Both the owners and the architects hope the house will serve as an example of what can be done on a small budget. Thinking like this—by both client and architects—may be a way for the larger architectural community to reconnect with the general public, as the prospect of being able to hire an architect for a custom home has become something of which only the wealthiest people dream. “Not a lot of people with this budget would think of hiring an architect; they’d opt for a kit home or go straight to a contractor,” says Ho Schar. “But there’s value to hiring an architect even with a low budget, not just in aesthetics but in the performance of the building and in meeting a budget, in the attitude toward how you actually build something.”

 
A six-classroom complex Collaborative Studio designed for LĀna‘i High and Elementary School opens in spring 2013. It’s designed for as much passive cooling and daylight as possible.
A metal prefab structure for the Kauhale Pilot Project aimed for durability and affordability in an agricultural context.

Lessons learned on this house came in handy for the next Collaborative Studio commission, a six-classroom complex for Lāna‘i High and Elementary School. For this, even the DOE has innovated—the Lāna‘i project was the first in which it set a price, then solicited proposals, then chose the firm that added the most value to the project. This is an encouraging reversal of the decades-old practice of simply selecting the lowest bidder, which yielded a generation of graceless cinder-block campuses statewide.

At this point, the firm was three people, Ho Schar, Irvine and Hamada, all alumni from another Honolulu firm, Urban Works. “The DOE gives you a two-inch stack of criteria to follow and, in this case, a $6 million budget,” expains Ho Schar. “Then you have two months to come up with a proposal. The space-making is all up to the designers.”

“It’s a good way to have nicely designed schools, because the project is based on the users,” adds Hamada. “A big part of the criteria are the aesthetics.”
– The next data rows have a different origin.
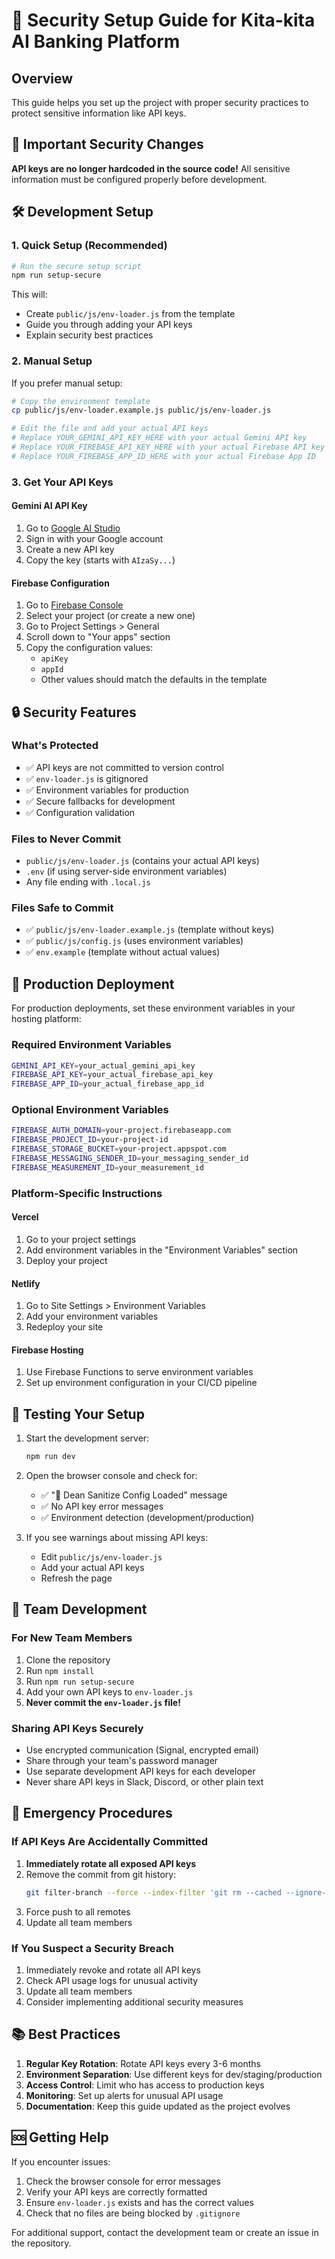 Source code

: # 🔐 Security Setup Guide for Kita-kita AI Banking Platform

## Overview

This guide helps you set up the project with proper security practices to protect sensitive information like API keys.

## 🚨 Important Security Changes

**API keys are no longer hardcoded in the source code!** All sensitive information must be configured properly before development.

## 🛠️ Development Setup

### 1. Quick Setup (Recommended)

```bash
# Run the secure setup script
npm run setup-secure
```

This will:

- Create `public/js/env-loader.js` from the template
- Guide you through adding your API keys
- Explain security best practices

### 2. Manual Setup

If you prefer manual setup:

```bash
# Copy the environment template
cp public/js/env-loader.example.js public/js/env-loader.js

# Edit the file and add your actual API keys
# Replace YOUR_GEMINI_API_KEY_HERE with your actual Gemini API key
# Replace YOUR_FIREBASE_API_KEY_HERE with your actual Firebase API key
# Replace YOUR_FIREBASE_APP_ID_HERE with your actual Firebase App ID
```

### 3. Get Your API Keys

#### Gemini AI API Key

1. Go to [Google AI Studio](https://ai.google.dev/)
2. Sign in with your Google account
3. Create a new API key
4. Copy the key (starts with `AIzaSy...`)

#### Firebase Configuration

1. Go to [Firebase Console](https://console.firebase.google.com/)
2. Select your project (or create a new one)
3. Go to Project Settings > General
4. Scroll down to "Your apps" section
5. Copy the configuration values:
   - `apiKey`
   - `appId`
   - Other values should match the defaults in the template

## 🔒 Security Features

### What's Protected

- ✅ API keys are not committed to version control
- ✅ `env-loader.js` is gitignored
- ✅ Environment variables for production
- ✅ Secure fallbacks for development
- ✅ Configuration validation

### Files to Never Commit

- `public/js/env-loader.js` (contains your actual API keys)
- `.env` (if using server-side environment variables)
- Any file ending with `.local.js`

### Files Safe to Commit

- ✅ `public/js/env-loader.example.js` (template without keys)
- ✅ `public/js/config.js` (uses environment variables)
- ✅ `env.example` (template without actual values)

## 🚀 Production Deployment

For production deployments, set these environment variables in your hosting platform:

### Required Environment Variables

```bash
GEMINI_API_KEY=your_actual_gemini_api_key
FIREBASE_API_KEY=your_actual_firebase_api_key
FIREBASE_APP_ID=your_actual_firebase_app_id
```

### Optional Environment Variables

```bash
FIREBASE_AUTH_DOMAIN=your-project.firebaseapp.com
FIREBASE_PROJECT_ID=your-project-id
FIREBASE_STORAGE_BUCKET=your-project.appspot.com
FIREBASE_MESSAGING_SENDER_ID=your_messaging_sender_id
FIREBASE_MEASUREMENT_ID=your_measurement_id
```

### Platform-Specific Instructions

#### Vercel

1. Go to your project settings
2. Add environment variables in the "Environment Variables" section
3. Deploy your project

#### Netlify

1. Go to Site Settings > Environment Variables
2. Add your environment variables
3. Redeploy your site

#### Firebase Hosting

1. Use Firebase Functions to serve environment variables
2. Set up environment configuration in your CI/CD pipeline

## 🧪 Testing Your Setup

1. Start the development server:

   ```bash
   npm run dev
   ```

2. Open the browser console and check for:

   - ✅ "🔧 Dean Sanitize Config Loaded" message
   - ✅ No API key error messages
   - ✅ Environment detection (development/production)

3. If you see warnings about missing API keys:
   - Edit `public/js/env-loader.js`
   - Add your actual API keys
   - Refresh the page

## 🔄 Team Development

### For New Team Members

1. Clone the repository
2. Run `npm install`
3. Run `npm run setup-secure`
4. Add your own API keys to `env-loader.js`
5. **Never commit the `env-loader.js` file!**

### Sharing API Keys Securely

- Use encrypted communication (Signal, encrypted email)
- Share through your team's password manager
- Use separate development API keys for each developer
- Never share API keys in Slack, Discord, or other plain text

## 🚨 Emergency Procedures

### If API Keys Are Accidentally Committed

1. **Immediately rotate all exposed API keys**
2. Remove the commit from git history:
   ```bash
   git filter-branch --force --index-filter 'git rm --cached --ignore-unmatch public/js/env-loader.js' --prune-empty --tag-name-filter cat -- --all
   ```
3. Force push to all remotes
4. Update all team members

### If You Suspect a Security Breach

1. Immediately revoke and rotate all API keys
2. Check API usage logs for unusual activity
3. Update all team members
4. Consider implementing additional security measures

## 📚 Best Practices

1. **Regular Key Rotation**: Rotate API keys every 3-6 months
2. **Environment Separation**: Use different keys for dev/staging/production
3. **Access Control**: Limit who has access to production keys
4. **Monitoring**: Set up alerts for unusual API usage
5. **Documentation**: Keep this guide updated as the project evolves

## 🆘 Getting Help

If you encounter issues:

1. Check the browser console for error messages
2. Verify your API keys are correctly formatted
3. Ensure `env-loader.js` exists and has the correct values
4. Check that no files are being blocked by `.gitignore`

For additional support, contact the development team or create an issue in the repository.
The campus opens in spring 2013. Overall, the project shows the same environmental sensitivity as the Ariyoshi residence, while picking up design cues from the existing campus to make it work in its context.
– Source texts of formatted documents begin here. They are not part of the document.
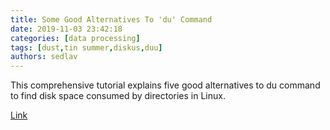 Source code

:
 ```yaml
---
title: Some Good Alternatives To 'du' Command
date: 2019-11-03 23:42:18
categories: [data processing]
tags: [dust,tin summer,diskus,duu]
authors: sedlav
---
```


This comprehensive tutorial explains five good alternatives to du command to find disk space consumed by directories in Linux.

[Link](https://www.ostechnix.com/some-good-alternatives-to-du-command/)
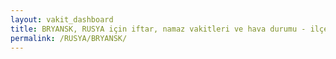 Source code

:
 ```yaml
---
layout: vakit_dashboard
title: BRYANSK, RUSYA için iftar, namaz vakitleri ve hava durumu - ilçe/eyalet seç
permalink: /RUSYA/BRYANSK/
---
```


<script type="text/javascript">
  var GLOBAL_COUNTRY = 'RUSYA';
  var GLOBAL_CITY = 'BRYANSK';
  var GLOBAL_STATE = '';
  var lat = 72;
  var lon = 21;
</script>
Then there’s the Department of Hawaiian Homeland’s Kauhale Pilot Project, which sought ways to offer innovative multifamily and multigeneration Hawaiian homestead housing. They got the commission through the state’s standard RFQ, but didn’t stop developing their proposals just because they got the commission. Instead, they thought the project would benefit from still more brainstorming, so they organized collaboration with the DHHL and the UH Mānoa School of Architecture. “This led to a schoolwide charrette which the UH synced with a visit by members of Architecture for Humanity. The project was later put on hold, but it had a really engaging start,” says Ho Schar.
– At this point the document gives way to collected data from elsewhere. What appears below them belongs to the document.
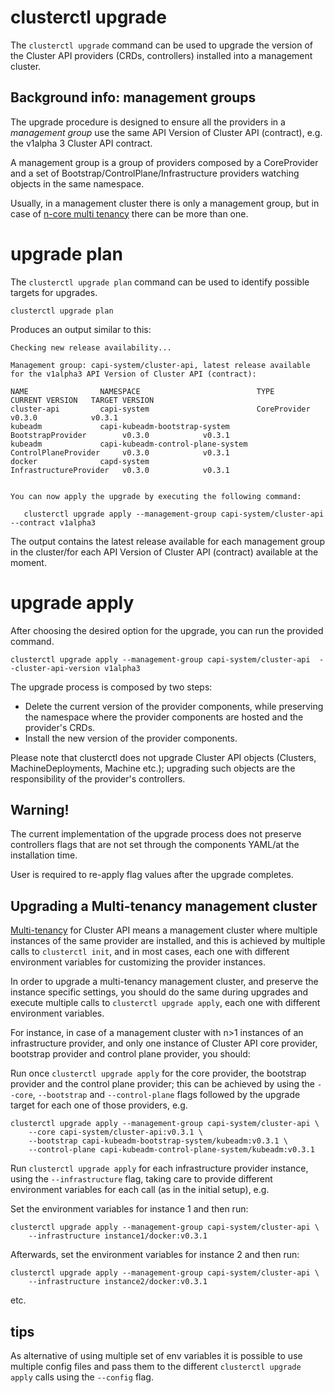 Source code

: # clusterctl upgrade

The `clusterctl upgrade` command can be used to upgrade the version of the Cluster API providers (CRDs, controllers)
installed into a management cluster.

## Background info: management groups

The upgrade procedure is designed to ensure all the providers in a *management group* use the same
API Version of Cluster API (contract), e.g. the v1alpha 3 Cluster API contract.

A management group is a group of providers composed by a CoreProvider and a set of Bootstrap/ControlPlane/Infrastructure
providers watching objects in the same namespace.

Usually, in a management cluster there is only a management group, but in case of [n-core multi tenancy](init.md#multi-tenancy) 
there can be more than one.

# upgrade plan

The `clusterctl upgrade plan` command can be used to identify possible targets for upgrades.


```shell
clusterctl upgrade plan
```

Produces an output similar to this:

```shell
Checking new release availability...

Management group: capi-system/cluster-api, latest release available for the v1alpha3 API Version of Cluster API (contract):

NAME                NAMESPACE                          TYPE                     CURRENT VERSION   TARGET VERSION
cluster-api         capi-system                        CoreProvider             v0.3.0            v0.3.1
kubeadm             capi-kubeadm-bootstrap-system      BootstrapProvider        v0.3.0            v0.3.1
kubeadm             capi-kubeadm-control-plane-system  ControlPlaneProvider     v0.3.0            v0.3.1
docker              capd-system                        InfrastructureProvider   v0.3.0            v0.3.1


You can now apply the upgrade by executing the following command:

   clusterctl upgrade apply --management-group capi-system/cluster-api  --contract v1alpha3
```

The output contains the latest release available for each management group in the cluster/for each API Version of Cluster API (contract)
available at the moment.

# upgrade apply

After choosing the desired option for the upgrade, you can run the provided command.

```shell
clusterctl upgrade apply --management-group capi-system/cluster-api  --cluster-api-version v1alpha3
```

The upgrade process is composed by two steps:

* Delete the current version of the provider components, while preserving the namespace where the provider components 
  are hosted and the provider's CRDs.
* Install the new version of the provider components.

Please note that clusterctl does not upgrade Cluster API objects (Clusters, MachineDeployments, Machine etc.); upgrading 
such objects are the responsibility of the provider's controllers.

<aside class="note warning">

<h1>Warning!</h1>

The current implementation of the upgrade process does not preserve controllers flags that are not set through the
components YAML/at the installation time.

User is required to re-apply flag values after the upgrade completes.

</aside>


## Upgrading a Multi-tenancy management cluster

[Multi-tenancy](init.md#multi-tenancy) for Cluster API means a management cluster where multiple instances of the same
provider are installed, and this is achieved by multiple calls to `clusterctl init`, and in most cases, each one with
different environment variables for customizing the provider instances.

In order to upgrade a multi-tenancy management cluster, and preserve the instance specific settings, you should do
the same during upgrades and execute multiple calls to `clusterctl upgrade apply`, each one with different environment
variables. 

For instance, in case of a management cluster with n>1 instances of an infrastructure provider, and only one instance
of Cluster API core provider, bootstrap provider and control plane provider, you should:

Run once `clusterctl upgrade apply` for the core provider, the bootstrap provider and the control plane provider; 
this can be achieved by using the `--core`, `--bootstrap` and `--control-plane` flags followed by the upgrade target 
for each one of those providers, e.g.
  
```shell
clusterctl upgrade apply --management-group capi-system/cluster-api \
    --core capi-system/cluster-api:v0.3.1 \
    --bootstrap capi-kubeadm-bootstrap-system/kubeadm:v0.3.1 \
    --control-plane capi-kubeadm-control-plane-system/kubeadm:v0.3.1 
```

Run `clusterctl upgrade apply` for each infrastructure provider instance, using the `--infrastructure` flag, 
taking care to provide different environment variables for each call (as in the initial setup), e.g.
  
Set the environment variables for instance 1 and then run:

```shell
clusterctl upgrade apply --management-group capi-system/cluster-api \
    --infrastructure instance1/docker:v0.3.1  
```
  
Afterwards, set the environment variables for instance 2 and then run:
  
```shell
clusterctl upgrade apply --management-group capi-system/cluster-api \
    --infrastructure instance2/docker:v0.3.1  
```
  
etc.

<aside class="note warning">

<h1>tips</h1>

As alternative of using multiple set of env variables it is possible to use 
multiple config files and pass them to the different `clusterctl upgrade apply` calls 
using the `--config` flag.

</aside>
While the project may be on hold, Ho Schar’s and Hamada’s work for it was one of their winning projects this year. The awards felt, says Ho Schar, “Like someone told us, ‘Good job, don’t give up.’ The mayor’s award was completely unexpected, since it usually recognizes public work. We have to thank the Ariyoshis for seeing their private residence as an opportunity to contribute to a public good. All our awards were really enabled by our clients. Their progressive outlooks supported everything that we did.”

It’s a great start for a young firm, especially in a field where architects in their 30s, even 50s, are thought of as “young architects.” Says Hamada, “I’ve heard it said architects reach their prime in their 60s.”

Ho Schar jokingly describes the firm as “small potatoes—it’s just the two of us and we do absolutely everything.” Given where they are now, it will be interesting to see where they go in the years to come.